Georgina André, a researcher and urban planner at the agency, tells us about her geography thesis by decoding an image of Wuhan every 15 days.

“Whilst Mao’s China divided society into ‘red’ and ‘black’ categories, the era of reform has brought new social stratifications. One of the most significant is the distinction between coming ‘from here’, that is, from Wuhan, or coming ‘from elsewhere’: why is it so important?

If you come from elsewhere, you will not have access to the same social benefits as those ‘from here’ (education, health insurance…), which explains why many residents, like this couple of farmers from the neighbouring province of Anhui, emigrate temporarily or permanently without their children, whom they often leave in their hometown or village under the supervision of their grandparents. If you come from elsewhere, you will not have access to the same housing as the ‘local people’ either: outsiders are often tenants of a small apartment in dilapidated neighbourhoods. In other words, in a city like Wuhan, in the midst of a policy of urban renewal, their home is likely to be destroyed at one time or another, with no possibility of compensation for you because they are only tenants… unlike landlords who, depending on the characteristics of their housing, receive expropriation compensation. Despite numerous reforms aimed at relaxing this status, the difference of origin remains a strong catalyst for social inequalities.”

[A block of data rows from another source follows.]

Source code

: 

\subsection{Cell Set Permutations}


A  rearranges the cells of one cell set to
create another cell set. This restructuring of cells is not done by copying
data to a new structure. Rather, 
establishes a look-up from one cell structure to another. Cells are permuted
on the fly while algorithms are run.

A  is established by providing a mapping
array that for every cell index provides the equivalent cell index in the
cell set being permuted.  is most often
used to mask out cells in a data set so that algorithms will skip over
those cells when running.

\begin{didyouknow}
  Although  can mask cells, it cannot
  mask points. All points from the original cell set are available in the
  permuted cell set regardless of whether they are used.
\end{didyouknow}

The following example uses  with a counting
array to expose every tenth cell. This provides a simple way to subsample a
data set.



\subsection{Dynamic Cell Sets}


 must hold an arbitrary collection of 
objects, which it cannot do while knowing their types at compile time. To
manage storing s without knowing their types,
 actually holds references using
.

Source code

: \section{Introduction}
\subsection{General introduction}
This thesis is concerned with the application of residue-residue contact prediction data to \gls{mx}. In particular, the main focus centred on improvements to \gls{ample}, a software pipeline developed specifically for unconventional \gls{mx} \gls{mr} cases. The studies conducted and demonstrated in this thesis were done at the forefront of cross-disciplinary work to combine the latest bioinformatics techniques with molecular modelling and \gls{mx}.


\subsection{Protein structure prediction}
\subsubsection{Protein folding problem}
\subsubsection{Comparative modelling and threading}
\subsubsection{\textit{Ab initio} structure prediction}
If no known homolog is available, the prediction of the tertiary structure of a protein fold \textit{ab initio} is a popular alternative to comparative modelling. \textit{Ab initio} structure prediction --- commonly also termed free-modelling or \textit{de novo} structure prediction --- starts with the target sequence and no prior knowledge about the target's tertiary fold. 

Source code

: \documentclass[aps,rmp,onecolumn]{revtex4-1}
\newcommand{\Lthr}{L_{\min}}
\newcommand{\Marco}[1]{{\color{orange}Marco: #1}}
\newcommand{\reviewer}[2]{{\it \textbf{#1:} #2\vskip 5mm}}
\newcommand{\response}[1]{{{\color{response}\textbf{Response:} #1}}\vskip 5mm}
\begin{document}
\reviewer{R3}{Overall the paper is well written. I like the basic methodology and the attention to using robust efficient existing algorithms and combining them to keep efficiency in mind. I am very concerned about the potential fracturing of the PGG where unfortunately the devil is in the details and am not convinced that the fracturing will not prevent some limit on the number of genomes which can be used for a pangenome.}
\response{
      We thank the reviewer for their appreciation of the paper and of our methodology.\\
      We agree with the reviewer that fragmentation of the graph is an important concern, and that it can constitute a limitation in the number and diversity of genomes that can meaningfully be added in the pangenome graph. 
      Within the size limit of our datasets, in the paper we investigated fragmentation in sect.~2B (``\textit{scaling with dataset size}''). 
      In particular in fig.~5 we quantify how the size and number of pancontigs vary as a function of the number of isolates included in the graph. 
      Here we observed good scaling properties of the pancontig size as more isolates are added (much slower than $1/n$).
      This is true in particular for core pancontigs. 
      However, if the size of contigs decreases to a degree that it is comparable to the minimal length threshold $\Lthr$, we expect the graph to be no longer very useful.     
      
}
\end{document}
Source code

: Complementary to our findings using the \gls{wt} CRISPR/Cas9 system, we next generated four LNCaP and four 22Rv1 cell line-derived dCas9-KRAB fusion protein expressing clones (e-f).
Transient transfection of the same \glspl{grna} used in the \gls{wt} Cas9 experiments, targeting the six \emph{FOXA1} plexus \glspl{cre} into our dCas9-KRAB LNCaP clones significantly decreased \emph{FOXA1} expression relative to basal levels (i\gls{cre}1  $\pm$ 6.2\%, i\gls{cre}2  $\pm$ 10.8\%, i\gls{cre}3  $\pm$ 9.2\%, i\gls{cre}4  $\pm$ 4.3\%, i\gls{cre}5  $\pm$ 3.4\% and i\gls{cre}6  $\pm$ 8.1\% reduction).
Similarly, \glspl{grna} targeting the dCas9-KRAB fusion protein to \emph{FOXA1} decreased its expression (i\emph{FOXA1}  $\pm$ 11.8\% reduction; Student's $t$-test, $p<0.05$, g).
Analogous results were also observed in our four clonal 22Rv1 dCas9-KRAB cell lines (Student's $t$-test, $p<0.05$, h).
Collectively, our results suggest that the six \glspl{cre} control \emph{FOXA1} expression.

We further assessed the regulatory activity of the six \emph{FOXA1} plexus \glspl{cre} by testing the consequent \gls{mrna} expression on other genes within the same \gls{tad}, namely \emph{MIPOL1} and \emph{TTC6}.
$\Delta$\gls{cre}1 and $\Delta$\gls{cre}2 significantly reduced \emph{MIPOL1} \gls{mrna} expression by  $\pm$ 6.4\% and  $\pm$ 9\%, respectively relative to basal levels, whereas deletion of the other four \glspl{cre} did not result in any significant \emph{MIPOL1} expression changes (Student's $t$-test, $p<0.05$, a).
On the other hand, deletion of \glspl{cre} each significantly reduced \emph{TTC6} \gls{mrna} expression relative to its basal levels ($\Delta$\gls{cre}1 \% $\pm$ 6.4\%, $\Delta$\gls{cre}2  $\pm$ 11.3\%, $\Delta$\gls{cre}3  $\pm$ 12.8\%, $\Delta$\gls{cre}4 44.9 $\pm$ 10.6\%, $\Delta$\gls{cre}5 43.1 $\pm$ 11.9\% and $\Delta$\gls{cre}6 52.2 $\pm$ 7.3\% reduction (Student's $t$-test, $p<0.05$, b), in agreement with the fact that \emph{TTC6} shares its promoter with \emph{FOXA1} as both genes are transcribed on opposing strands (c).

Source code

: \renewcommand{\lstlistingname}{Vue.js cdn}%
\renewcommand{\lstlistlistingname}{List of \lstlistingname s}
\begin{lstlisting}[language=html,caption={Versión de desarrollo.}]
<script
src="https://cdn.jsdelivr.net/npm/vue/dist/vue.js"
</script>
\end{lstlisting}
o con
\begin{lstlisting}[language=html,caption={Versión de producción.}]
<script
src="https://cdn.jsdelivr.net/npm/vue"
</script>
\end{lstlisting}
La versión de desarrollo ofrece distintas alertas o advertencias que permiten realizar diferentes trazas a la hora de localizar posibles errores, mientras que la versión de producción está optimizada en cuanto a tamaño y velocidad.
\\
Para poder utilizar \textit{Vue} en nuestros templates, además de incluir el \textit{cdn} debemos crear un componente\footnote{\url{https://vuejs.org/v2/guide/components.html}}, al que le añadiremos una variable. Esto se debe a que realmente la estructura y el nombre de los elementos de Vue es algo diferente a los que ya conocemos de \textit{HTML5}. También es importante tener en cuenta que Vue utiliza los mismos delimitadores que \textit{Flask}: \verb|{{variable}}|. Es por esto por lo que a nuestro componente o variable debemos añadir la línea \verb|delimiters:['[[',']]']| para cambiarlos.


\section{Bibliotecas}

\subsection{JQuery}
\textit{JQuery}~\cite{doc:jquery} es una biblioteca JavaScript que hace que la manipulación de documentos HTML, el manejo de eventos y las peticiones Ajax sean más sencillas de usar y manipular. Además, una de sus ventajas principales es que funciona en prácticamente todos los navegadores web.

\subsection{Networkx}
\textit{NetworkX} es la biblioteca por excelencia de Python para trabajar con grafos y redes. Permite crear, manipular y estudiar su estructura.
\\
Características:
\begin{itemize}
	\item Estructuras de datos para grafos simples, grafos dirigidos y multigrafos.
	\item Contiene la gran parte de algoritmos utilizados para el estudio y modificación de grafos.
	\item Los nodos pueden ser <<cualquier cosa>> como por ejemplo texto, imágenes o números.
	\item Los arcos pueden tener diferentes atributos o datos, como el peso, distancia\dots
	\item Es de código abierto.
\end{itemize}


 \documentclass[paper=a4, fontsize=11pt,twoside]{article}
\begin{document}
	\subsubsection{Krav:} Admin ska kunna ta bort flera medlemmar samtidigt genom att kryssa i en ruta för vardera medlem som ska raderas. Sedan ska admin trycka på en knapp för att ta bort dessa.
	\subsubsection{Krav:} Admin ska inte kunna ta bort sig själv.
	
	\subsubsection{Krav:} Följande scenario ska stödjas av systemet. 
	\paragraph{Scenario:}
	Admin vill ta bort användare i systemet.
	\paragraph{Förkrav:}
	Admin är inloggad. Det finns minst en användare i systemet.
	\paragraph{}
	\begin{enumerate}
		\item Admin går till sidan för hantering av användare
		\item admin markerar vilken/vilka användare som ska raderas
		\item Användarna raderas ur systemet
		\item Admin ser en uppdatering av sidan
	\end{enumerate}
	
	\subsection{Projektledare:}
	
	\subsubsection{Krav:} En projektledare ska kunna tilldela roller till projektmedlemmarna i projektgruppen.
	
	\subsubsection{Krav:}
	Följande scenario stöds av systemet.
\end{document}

Pictured here is a couple of Anhui farmers living in an old neighbourhood of Wuchang in 2016. Since then, the neighbourhood has been razed to the ground to make way for an urban renewal project.

“Every year, me and my husband make the round-trip from Anhui to Wuhan. We stay in Anhui for the harvest season, then we come back here to work. Our two children, who are 6 and 4, are in Anhui. We make 2000 yuans per month with our pancakes and our rent is 1200 yuans (including 600 yuans for the retail outlet).”